» What you are asked to do
Return the data in full, exactly as it was written.

» Provided data
== == ==

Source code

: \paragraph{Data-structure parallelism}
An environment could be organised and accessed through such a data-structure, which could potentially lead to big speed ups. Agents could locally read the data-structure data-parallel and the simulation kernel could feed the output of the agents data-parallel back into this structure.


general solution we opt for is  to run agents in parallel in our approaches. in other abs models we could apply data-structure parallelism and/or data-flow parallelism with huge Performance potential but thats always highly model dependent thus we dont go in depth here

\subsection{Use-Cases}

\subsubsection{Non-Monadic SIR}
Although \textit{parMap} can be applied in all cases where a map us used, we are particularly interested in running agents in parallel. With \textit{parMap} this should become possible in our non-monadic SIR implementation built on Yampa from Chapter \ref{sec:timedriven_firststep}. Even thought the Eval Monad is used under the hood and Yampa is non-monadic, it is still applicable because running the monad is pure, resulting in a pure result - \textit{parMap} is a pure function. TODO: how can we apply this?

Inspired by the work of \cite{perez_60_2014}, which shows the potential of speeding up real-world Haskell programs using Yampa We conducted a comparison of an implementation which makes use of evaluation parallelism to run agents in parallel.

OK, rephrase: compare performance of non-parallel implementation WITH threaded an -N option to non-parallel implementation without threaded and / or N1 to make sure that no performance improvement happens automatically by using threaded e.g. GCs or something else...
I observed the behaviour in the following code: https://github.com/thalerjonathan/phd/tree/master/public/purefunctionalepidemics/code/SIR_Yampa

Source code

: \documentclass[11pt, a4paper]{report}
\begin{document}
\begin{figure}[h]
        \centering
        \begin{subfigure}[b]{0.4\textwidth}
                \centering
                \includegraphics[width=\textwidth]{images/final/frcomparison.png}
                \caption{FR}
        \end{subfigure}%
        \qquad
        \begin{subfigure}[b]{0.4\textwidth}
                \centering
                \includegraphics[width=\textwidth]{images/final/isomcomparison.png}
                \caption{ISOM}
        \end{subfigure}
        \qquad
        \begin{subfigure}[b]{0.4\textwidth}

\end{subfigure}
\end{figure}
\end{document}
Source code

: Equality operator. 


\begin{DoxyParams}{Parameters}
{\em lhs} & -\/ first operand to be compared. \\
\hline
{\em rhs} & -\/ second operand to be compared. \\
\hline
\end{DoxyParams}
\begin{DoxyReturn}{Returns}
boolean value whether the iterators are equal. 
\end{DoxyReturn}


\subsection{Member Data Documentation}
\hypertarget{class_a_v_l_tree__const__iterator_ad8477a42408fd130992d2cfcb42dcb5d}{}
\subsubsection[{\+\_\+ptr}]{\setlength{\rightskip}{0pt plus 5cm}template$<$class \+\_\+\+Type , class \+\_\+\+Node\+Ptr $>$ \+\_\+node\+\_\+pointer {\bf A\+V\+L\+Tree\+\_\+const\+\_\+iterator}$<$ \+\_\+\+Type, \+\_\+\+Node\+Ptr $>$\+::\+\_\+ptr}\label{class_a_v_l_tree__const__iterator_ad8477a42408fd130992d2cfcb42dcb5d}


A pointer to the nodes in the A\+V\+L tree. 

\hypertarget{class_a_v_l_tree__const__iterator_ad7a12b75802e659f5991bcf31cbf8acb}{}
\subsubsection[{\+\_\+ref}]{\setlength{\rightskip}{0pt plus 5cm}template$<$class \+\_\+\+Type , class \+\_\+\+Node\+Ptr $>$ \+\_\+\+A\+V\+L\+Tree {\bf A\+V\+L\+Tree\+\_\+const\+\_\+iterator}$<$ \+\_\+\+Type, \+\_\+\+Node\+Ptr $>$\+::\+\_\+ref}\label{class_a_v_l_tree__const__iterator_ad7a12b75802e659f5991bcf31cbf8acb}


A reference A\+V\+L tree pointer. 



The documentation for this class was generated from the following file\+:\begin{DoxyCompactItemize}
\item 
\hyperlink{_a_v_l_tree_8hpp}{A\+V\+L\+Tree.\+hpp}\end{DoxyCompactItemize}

== == ==

» Expected answer
Source code

: \paragraph{Data-structure parallelism}
An environment could be organised and accessed through such a data-structure, which could potentially lead to big speed ups. Agents could locally read the data-structure data-parallel and the simulation kernel could feed the output of the agents data-parallel back into this structure.


general solution we opt for is  to run agents in parallel in our approaches. in other abs models we could apply data-structure parallelism and/or data-flow parallelism with huge Performance potential but thats always highly model dependent thus we dont go in depth here

\subsection{Use-Cases}

\subsubsection{Non-Monadic SIR}
Although \textit{parMap} can be applied in all cases where a map us used, we are particularly interested in running agents in parallel. With \textit{parMap} this should become possible in our non-monadic SIR implementation built on Yampa from Chapter \ref{sec:timedriven_firststep}. Even thought the Eval Monad is used under the hood and Yampa is non-monadic, it is still applicable because running the monad is pure, resulting in a pure result - \textit{parMap} is a pure function. TODO: how can we apply this?

Inspired by the work of \cite{perez_60_2014}, which shows the potential of speeding up real-world Haskell programs using Yampa We conducted a comparison of an implementation which makes use of evaluation parallelism to run agents in parallel.

OK, rephrase: compare performance of non-parallel implementation WITH threaded an -N option to non-parallel implementation without threaded and / or N1 to make sure that no performance improvement happens automatically by using threaded e.g. GCs or something else...
I observed the behaviour in the following code: https://github.com/thalerjonathan/phd/tree/master/public/purefunctionalepidemics/code/SIR_Yampa

Source code

: \documentclass[11pt, a4paper]{report}
\begin{document}
\begin{figure}[h]
        \centering
        \begin{subfigure}[b]{0.4\textwidth}
                \centering
                \includegraphics[width=\textwidth]{images/final/frcomparison.png}
                \caption{FR}
        \end{subfigure}%
        \qquad
        \begin{subfigure}[b]{0.4\textwidth}
                \centering
                \includegraphics[width=\textwidth]{images/final/isomcomparison.png}
                \caption{ISOM}
        \end{subfigure}
        \qquad
        \begin{subfigure}[b]{0.4\textwidth}

\end{subfigure}
\end{figure}
\end{document}
Source code

: Equality operator. 


\begin{DoxyParams}{Parameters}
{\em lhs} & -\/ first operand to be compared. \\
\hline
{\em rhs} & -\/ second operand to be compared. \\
\hline
\end{DoxyParams}
\begin{DoxyReturn}{Returns}
boolean value whether the iterators are equal. 
\end{DoxyReturn}


\subsection{Member Data Documentation}
\hypertarget{class_a_v_l_tree__const__iterator_ad8477a42408fd130992d2cfcb42dcb5d}{}
\subsubsection[{\+\_\+ptr}]{\setlength{\rightskip}{0pt plus 5cm}template$<$class \+\_\+\+Type , class \+\_\+\+Node\+Ptr $>$ \+\_\+node\+\_\+pointer {\bf A\+V\+L\+Tree\+\_\+const\+\_\+iterator}$<$ \+\_\+\+Type, \+\_\+\+Node\+Ptr $>$\+::\+\_\+ptr}\label{class_a_v_l_tree__const__iterator_ad8477a42408fd130992d2cfcb42dcb5d}


A pointer to the nodes in the A\+V\+L tree. 

\hypertarget{class_a_v_l_tree__const__iterator_ad7a12b75802e659f5991bcf31cbf8acb}{}
\subsubsection[{\+\_\+ref}]{\setlength{\rightskip}{0pt plus 5cm}template$<$class \+\_\+\+Type , class \+\_\+\+Node\+Ptr $>$ \+\_\+\+A\+V\+L\+Tree {\bf A\+V\+L\+Tree\+\_\+const\+\_\+iterator}$<$ \+\_\+\+Type, \+\_\+\+Node\+Ptr $>$\+::\+\_\+ref}\label{class_a_v_l_tree__const__iterator_ad7a12b75802e659f5991bcf31cbf8acb}


A reference A\+V\+L tree pointer. 



The documentation for this class was generated from the following file\+:\begin{DoxyCompactItemize}
\item 
\hyperlink{_a_v_l_tree_8hpp}{A\+V\+L\+Tree.\+hpp}\end{DoxyCompactItemize}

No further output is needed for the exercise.